Auch Jeggle selbst, dem dieser Band zum 65. Geburtstag gewidmet wurde, kommt mit einem seiner zentralen Forschungsschwerpunkte zu Wort. Besonders eindrucksvoll berichtet sein Aufsatz über den alltäglichen Antisemitismus im ländlich-dörflichen Milieu. Schon weil die meisten Juden in Deutschland während der Frühen Neuzeit und des 19. Jahrhunderts überwiegend auf dem Dorf lebten, verdient dieser Bereich eine besondere Aufmerksamkeit. Auch hier wird schnell klar, dass es eine exakte Trennung zwischen religiös begründeter Abneigung und rassistischem Denken kaum geben kann. Vielmehr rückt Jeggle das Dorf in den Mittelpunkt, da es hier schon aufgrund der Siedlungsstruktur stets "um die Probleme des Zusammenlebens von Juden und Christen" ging (221). Die alltäglichen Provokationen und Verhöhnungen, die sich Jeggle noch in den 1960er Jahren von Zeitzeugen hatte berichten lassen, verweisen darauf, dass die plumpe Judenhetze keine Erfindung des 20. Jahrhunderts ist. Einer der Zeugen erinnert sich: "Das waret halt so Schikane, die mir mit den Jude gmacht habet" (227). Und auch die systematischen Unruhen um 1819 ("Hep-Hep-Krawalle"), bei denen auch in den württembergischen Dörfern Juden gequält und schwer misshandelt wurden, sind durchaus vergleichbar mit späteren Pogromen: Sie waren organisierte, auf klare eindeutige Ziele fixierte Kampagnen. Bereits "da wurde von Vernichtung fantasiert" (230). Es scheint also, als ob der "eliminatorische Antisemitismus", ein Begriff aus der Goldhagen-Debatte der 1990er Jahre, schon teilweise im Emanzipationszeitalter angelegt gewesen war.

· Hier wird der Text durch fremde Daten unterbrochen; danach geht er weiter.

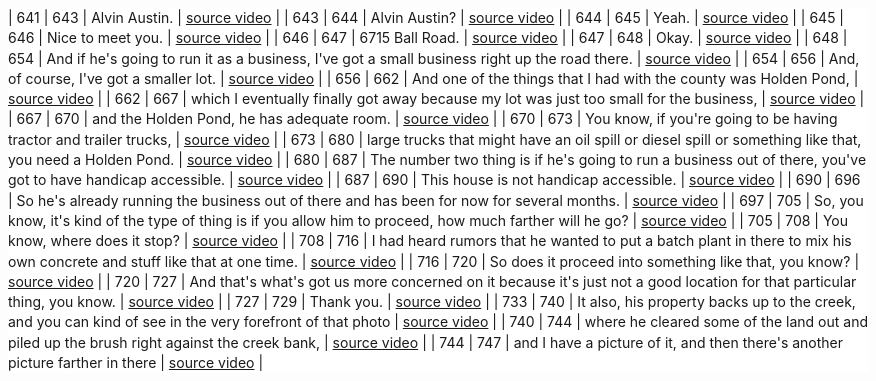 |  641    |  643    | Alvin Austin.                                                                                                                 | [source video](https://archive.org/details/co-com-r-267-230724-zoning?start=641.0)   |
|  643    |  644    | Alvin Austin?                                                                                                                 | [source video](https://archive.org/details/co-com-r-267-230724-zoning?start=643.0)   |
|  644    |  645    | Yeah.                                                                                                                         | [source video](https://archive.org/details/co-com-r-267-230724-zoning?start=644.0)   |
|  645    |  646    | Nice to meet you.                                                                                                             | [source video](https://archive.org/details/co-com-r-267-230724-zoning?start=645.0)   |
|  646    |  647    | 6715 Ball Road.                                                                                                               | [source video](https://archive.org/details/co-com-r-267-230724-zoning?start=646.0)   |
|  647    |  648    | Okay.                                                                                                                         | [source video](https://archive.org/details/co-com-r-267-230724-zoning?start=647.0)   |
|  648    |  654    | And if he's going to run it as a business, I've got a small business right up the road there.                                 | [source video](https://archive.org/details/co-com-r-267-230724-zoning?start=648.0)   |
|  654    |  656    | And, of course, I've got a smaller lot.                                                                                       | [source video](https://archive.org/details/co-com-r-267-230724-zoning?start=654.0)   |
|  656    |  662    | And one of the things that I had with the county was Holden Pond,                                                             | [source video](https://archive.org/details/co-com-r-267-230724-zoning?start=656.0)   |
|  662    |  667    | which I eventually finally got away because my lot was just too small for the business,                                       | [source video](https://archive.org/details/co-com-r-267-230724-zoning?start=662.0)   |
|  667    |  670    | and the Holden Pond, he has adequate room.                                                                                    | [source video](https://archive.org/details/co-com-r-267-230724-zoning?start=667.0)   |
|  670    |  673    | You know, if you're going to be having tractor and trailer trucks,                                                            | [source video](https://archive.org/details/co-com-r-267-230724-zoning?start=670.0)   |
|  673    |  680    | large trucks that might have an oil spill or diesel spill or something like that, you need a Holden Pond.                     | [source video](https://archive.org/details/co-com-r-267-230724-zoning?start=673.0)   |
|  680    |  687    | The number two thing is if he's going to run a business out of there, you've got to have handicap accessible.                 | [source video](https://archive.org/details/co-com-r-267-230724-zoning?start=680.0)   |
|  687    |  690    | This house is not handicap accessible.                                                                                        | [source video](https://archive.org/details/co-com-r-267-230724-zoning?start=687.0)   |
|  690    |  696    | So he's already running the business out of there and has been for now for several months.                                    | [source video](https://archive.org/details/co-com-r-267-230724-zoning?start=690.0)   |
|  697    |  705    | So, you know, it's kind of the type of thing is if you allow him to proceed, how much farther will he go?                     | [source video](https://archive.org/details/co-com-r-267-230724-zoning?start=697.0)   |
|  705    |  708    | You know, where does it stop?                                                                                                 | [source video](https://archive.org/details/co-com-r-267-230724-zoning?start=705.0)   |
|  708    |  716    | I had heard rumors that he wanted to put a batch plant in there to mix his own concrete and stuff like that at one time.      | [source video](https://archive.org/details/co-com-r-267-230724-zoning?start=708.0)   |
|  716    |  720    | So does it proceed into something like that, you know?                                                                        | [source video](https://archive.org/details/co-com-r-267-230724-zoning?start=716.0)   |
|  720    |  727    | And that's what's got us more concerned on it because it's just not a good location for that particular thing, you know.      | [source video](https://archive.org/details/co-com-r-267-230724-zoning?start=720.0)   |
|  727    |  729    | Thank you.                                                                                                                    | [source video](https://archive.org/details/co-com-r-267-230724-zoning?start=727.0)   |
|  733    |  740    | It also, his property backs up to the creek, and you can kind of see in the very forefront of that photo                      | [source video](https://archive.org/details/co-com-r-267-230724-zoning?start=733.0)   |
|  740    |  744    | where he cleared some of the land out and piled up the brush right against the creek bank,                                    | [source video](https://archive.org/details/co-com-r-267-230724-zoning?start=740.0)   |
|  744    |  747    | and I have a picture of it, and then there's another picture farther in there                                                 | [source video](https://archive.org/details/co-com-r-267-230724-zoning?start=744.0)   | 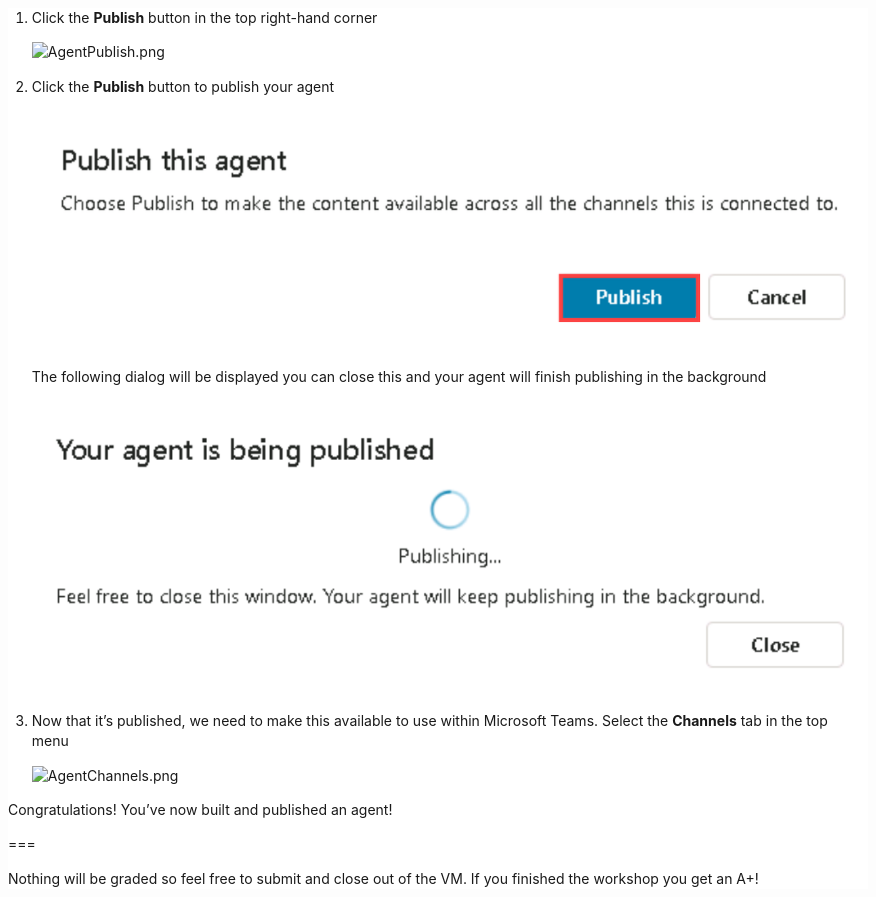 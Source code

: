1. Click the **Publish** button in the top right-hand corner

    ![AgentPublish.png](./images/AgentPublish.png)

1. Click the **Publish** button to publish your agent

    ![publish-agent.png](./images/publish-agent.png)

    The following dialog will be displayed you can close this and your agent will finish publishing in the background

    ![publishing-agent.png](./images/publishing-agent.png)

1. Now that it’s published, we need to make this available to use within Microsoft Teams. Select the **Channels** tab in the top menu

   ![AgentChannels.png](./images/AgentChannels.png)

Congratulations! You’ve now built and published an agent!

===

Nothing will be graded so feel free to submit and close out of the VM. If you finished the workshop you get an A+!
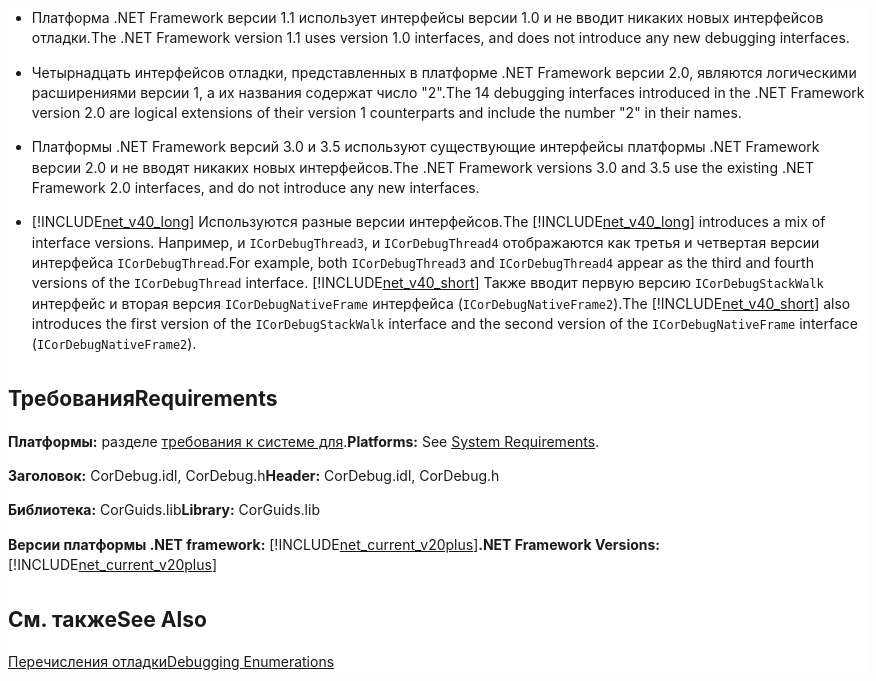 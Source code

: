 -   <span data-ttu-id="4554c-282">Платформа .NET Framework версии 1.1 использует интерфейсы версии 1.0 и не вводит никаких новых интерфейсов отладки.</span><span class="sxs-lookup"><span data-stu-id="4554c-282">The .NET Framework version 1.1 uses version 1.0 interfaces, and does not introduce any new debugging interfaces.</span></span>  
  
-   <span data-ttu-id="4554c-283">Четырнадцать интерфейсов отладки, представленных в платформе .NET Framework версии 2.0, являются логическими расширениями версии 1, а их названия содержат число "2".</span><span class="sxs-lookup"><span data-stu-id="4554c-283">The 14 debugging interfaces introduced in the .NET Framework version 2.0 are logical extensions of their version 1 counterparts and include the number "2" in their names.</span></span>  
  
-   <span data-ttu-id="4554c-284">Платформы .NET Framework версий 3.0 и 3.5 используют существующие интерфейсы платформы .NET Framework версии 2.0 и не вводят никаких новых интерфейсов.</span><span class="sxs-lookup"><span data-stu-id="4554c-284">The .NET Framework versions 3.0 and 3.5 use the existing .NET Framework 2.0 interfaces, and do not introduce any new interfaces.</span></span>  
  
-   <span data-ttu-id="4554c-285">[!INCLUDE[net_v40_long](../../../../includes/net-v40-long-md.md)] Используются разные версии интерфейсов.</span><span class="sxs-lookup"><span data-stu-id="4554c-285">The [!INCLUDE[net_v40_long](../../../../includes/net-v40-long-md.md)] introduces a mix of interface versions.</span></span> <span data-ttu-id="4554c-286">Например, и `ICorDebugThread3`, и `ICorDebugThread4` отображаются как третья и четвертая версии интерфейса `ICorDebugThread`.</span><span class="sxs-lookup"><span data-stu-id="4554c-286">For example, both `ICorDebugThread3` and `ICorDebugThread4` appear as the third and fourth versions of the `ICorDebugThread` interface.</span></span> <span data-ttu-id="4554c-287">[!INCLUDE[net_v40_short](../../../../includes/net-v40-short-md.md)] Также вводит первую версию `ICorDebugStackWalk` интерфейс и вторая версия `ICorDebugNativeFrame` интерфейса (`ICorDebugNativeFrame2`).</span><span class="sxs-lookup"><span data-stu-id="4554c-287">The [!INCLUDE[net_v40_short](../../../../includes/net-v40-short-md.md)] also introduces the first version of the `ICorDebugStackWalk` interface and the second version of the `ICorDebugNativeFrame` interface (`ICorDebugNativeFrame2`).</span></span>  
  
## <a name="requirements"></a><span data-ttu-id="4554c-288">Требования</span><span class="sxs-lookup"><span data-stu-id="4554c-288">Requirements</span></span>  
 <span data-ttu-id="4554c-289">**Платформы:** разделе [требования к системе для](../../../../docs/framework/get-started/system-requirements.md).</span><span class="sxs-lookup"><span data-stu-id="4554c-289">**Platforms:** See [System Requirements](../../../../docs/framework/get-started/system-requirements.md).</span></span>  
  
 <span data-ttu-id="4554c-290">**Заголовок:** CorDebug.idl, CorDebug.h</span><span class="sxs-lookup"><span data-stu-id="4554c-290">**Header:** CorDebug.idl, CorDebug.h</span></span>  
  
 <span data-ttu-id="4554c-291">**Библиотека:** CorGuids.lib</span><span class="sxs-lookup"><span data-stu-id="4554c-291">**Library:** CorGuids.lib</span></span>  
  
 <span data-ttu-id="4554c-292">**Версии платформы .NET framework:** [!INCLUDE[net_current_v20plus](../../../../includes/net-current-v20plus-md.md)]</span><span class="sxs-lookup"><span data-stu-id="4554c-292">**.NET Framework Versions:** [!INCLUDE[net_current_v20plus](../../../../includes/net-current-v20plus-md.md)]</span></span>  
  
## <a name="see-also"></a><span data-ttu-id="4554c-293">См. также</span><span class="sxs-lookup"><span data-stu-id="4554c-293">See Also</span></span>  
 [<span data-ttu-id="4554c-294">Перечисления отладки</span><span class="sxs-lookup"><span data-stu-id="4554c-294">Debugging Enumerations</span></span>](../../../../docs/framework/unmanaged-api/debugging/debugging-enumerations.md)

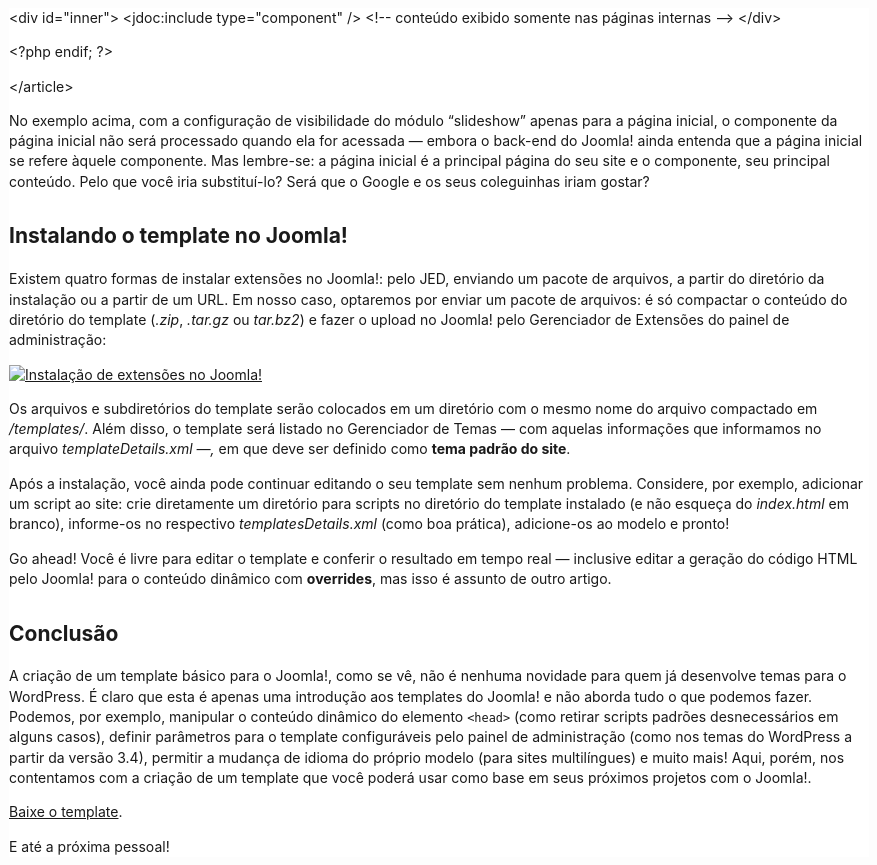   &lt;div id="inner"&gt;
    &lt;jdoc:include type="component" /&gt;
    &lt;!-- conteúdo exibido somente nas páginas internas --&gt;
  &lt;/div&gt;

  &lt;?php endif; ?&gt;

&lt;/article&gt;</pre>

No exemplo acima, com a&nbsp;configuração de visibilidade&nbsp;do módulo &#8220;slideshow&#8221; apenas para&nbsp;a página inicial, o componente da página inicial não será processado quando ela for&nbsp;acessada — embora o back-end do Joomla! ainda entenda que a página inicial se refere àquele&nbsp;componente. Mas lembre-se: a página inicial é a principal página do seu site e o componente, seu principal conteúdo. Pelo que você iria substituí-lo? Será que o Google e os seus coleguinhas iriam gostar?

## Instalando o template no Joomla!

Existem quatro&nbsp;formas de instalar extensões no Joomla!: pelo JED, enviando um pacote de arquivos, a partir do diretório da instalação ou&nbsp;a partir de um URL. Em&nbsp;nosso caso, optaremos por enviar&nbsp;um pacote de arquivos: é só compactar o conteúdo do diretório do template&nbsp;(_.zip_, _.tar.gz_ ou _tar.bz2_) e fazer o upload no Joomla! pelo Gerenciador de Extensões do painel de administração:

[<img class="alignnone size-full wp-image-48873" src="https://raw.githubusercontent.com/diegoeis/tableless-static-images/master/2015/05/instalacao-de-extensoes-no-joomla.png" alt="Instalação de extensões no Joomla!" width="900" height="500" />][1]

Os arquivos e subdiretórios do template serão colocados em um diretório com o mesmo nome do arquivo compactado em _/templates/_. Além disso,&nbsp;o template será listado no Gerenciador de Temas — com aquelas informações que informamos no arquivo&nbsp;_templateDetails.xml&nbsp;—,_&nbsp;em que&nbsp;deve ser definido&nbsp;como **tema padrão do site**.

Após a instalação, você ainda pode continuar editando&nbsp;o seu template sem nenhum problema. Considere, por exemplo, adicionar um script ao site: crie&nbsp;diretamente um diretório&nbsp;para scripts no diretório do template instalado&nbsp;(e não esqueça do _index.html_ em branco), informe-os no respectivo&nbsp;_templatesDetails.xml_ (como boa prática), adicione-os ao modelo&nbsp;e pronto!

Go ahead!&nbsp;Você é livre para editar o template e conferir o resultado em tempo real — inclusive editar a geração do código HTML pelo Joomla! para o conteúdo dinâmico com **overrides**, mas isso é assunto de&nbsp;outro artigo.

## Conclusão

A criação de&nbsp;um template básico para o Joomla!, como se vê, não&nbsp;é nenhuma novidade para quem já desenvolve temas para o WordPress.&nbsp;É claro que esta é&nbsp;apenas uma introdução aos templates do&nbsp;Joomla! e não aborda&nbsp;tudo o que podemos fazer. Podemos, por exemplo, manipular o conteúdo dinâmico do elemento `<head>`&nbsp;(como retirar scripts padrões desnecessários em alguns casos),&nbsp;definir parâmetros para&nbsp;o template configuráveis pelo&nbsp;painel de administração (como nos temas do WordPress a partir da versão 3.4), permitir a mudança de&nbsp;idioma do próprio modelo (para sites multilíngues) e muito mais! Aqui, porém, nos contentamos com a&nbsp;criação de um template que você poderá usar como base em&nbsp;seus próximos projetos com o Joomla!.

[Baixe o template][2].

E até a próxima pessoal!


 [1]: https://raw.githubusercontent.com/diegoeis/tableless-static-images/master/2015/05/instalacao-de-extensoes-no-joomla.png
 [2]: https://raw.githubusercontent.com/diegoeis/tableless-static-images/master/2015/05/template.zip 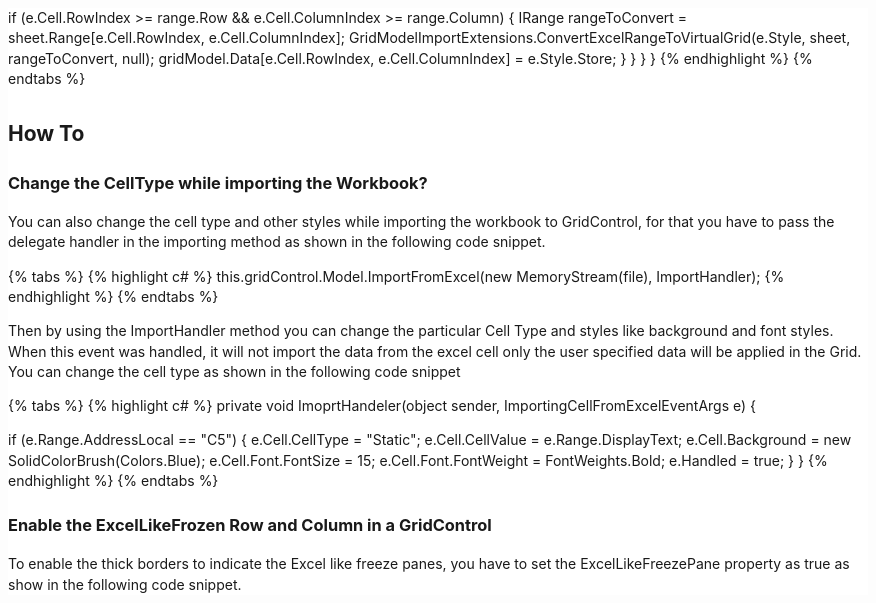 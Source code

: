 if (e.Cell.RowIndex >= range.Row && e.Cell.ColumnIndex >= range.Column)
{
IRange rangeToConvert = sheet.Range[e.Cell.RowIndex, e.Cell.ColumnIndex];
GridModelImportExtensions.ConvertExcelRangeToVirtualGrid(e.Style, sheet, rangeToConvert, null);
gridModel.Data[e.Cell.RowIndex, e.Cell.ColumnIndex] = e.Style.Store;
}
}
}
}
{% endhighlight  %}
{% endtabs %}

## How To

### Change the CellType while importing the Workbook?

You can also change the cell type and other styles while importing the workbook to GridControl, for that you have to pass the delegate handler in the importing method as shown in the following code snippet.

{% tabs %}
{% highlight c# %}
this.gridControl.Model.ImportFromExcel(new MemoryStream(file), ImportHandler);
{% endhighlight  %}
{% endtabs %}

Then by using the ImportHandler method you can change the particular Cell Type and styles like background and font styles. When this event was handled, it will not import the data from the excel cell only the user specified data will be applied in the Grid. You can change the cell type as shown in the following code snippet 

{% tabs %}
{% highlight c# %}
private void ImoprtHandeler(object sender, ImportingCellFromExcelEventArgs e)
{

if (e.Range.AddressLocal == "C5")
{
e.Cell.CellType = "Static";
e.Cell.CellValue = e.Range.DisplayText;
e.Cell.Background = new SolidColorBrush(Colors.Blue);
e.Cell.Font.FontSize = 15;
e.Cell.Font.FontWeight = FontWeights.Bold;
e.Handled = true;
}
}
{% endhighlight  %}
{% endtabs %}

### Enable the ExcelLikeFrozen Row and Column in a GridControl

To enable the thick borders to indicate the Excel like freeze panes, you have to set the ExcelLikeFreezePane property as true as show in the following code snippet.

Auch Clemens Heni (Innsbruck) beschreibt in seinem Beitrag eine kulturelle Imagination, die auf eine sich über Jahrhunderte hinweg spannende Kontinuität zurückblicken kann: der "ewige Jude" als ein ganz und gar traditionelles Bild und als bösartiges Stereotyp von europäischer Bekanntheit und Verbreitung. Ahasver, der zum unsteten Wanderleben verdammt ist, wird mit Mammon und Moloch vermengt und tritt als Prototyp "des Juden" schlechthin schließlich sowohl in populären Erzählungen und polemischen Schriften des 17. und 18. Jahrhunderts als auch in modernen Printmedien, Filmen oder Internetauftritten eindringlich in Erscheinung. In Henis Ansatz wird die Kontinuität der Antisemitismus ebenfalls überzeugend dargelegt: Von einer Flugschrift ("Kurze Beschreibung und Erzählung von einem Juden mit Namen Ahasver, 1602) über Theodor Fontane oder Goebbels' Propagandastreifen "Der ewige Jude" bis hin zu den antizionistischen Globalisierungsgegnern oder den 9/11-Verschwörungstheoretikern (67) des frühen 21. Jahrhunderts findet das immer gleiche Abziehbild Verwendung.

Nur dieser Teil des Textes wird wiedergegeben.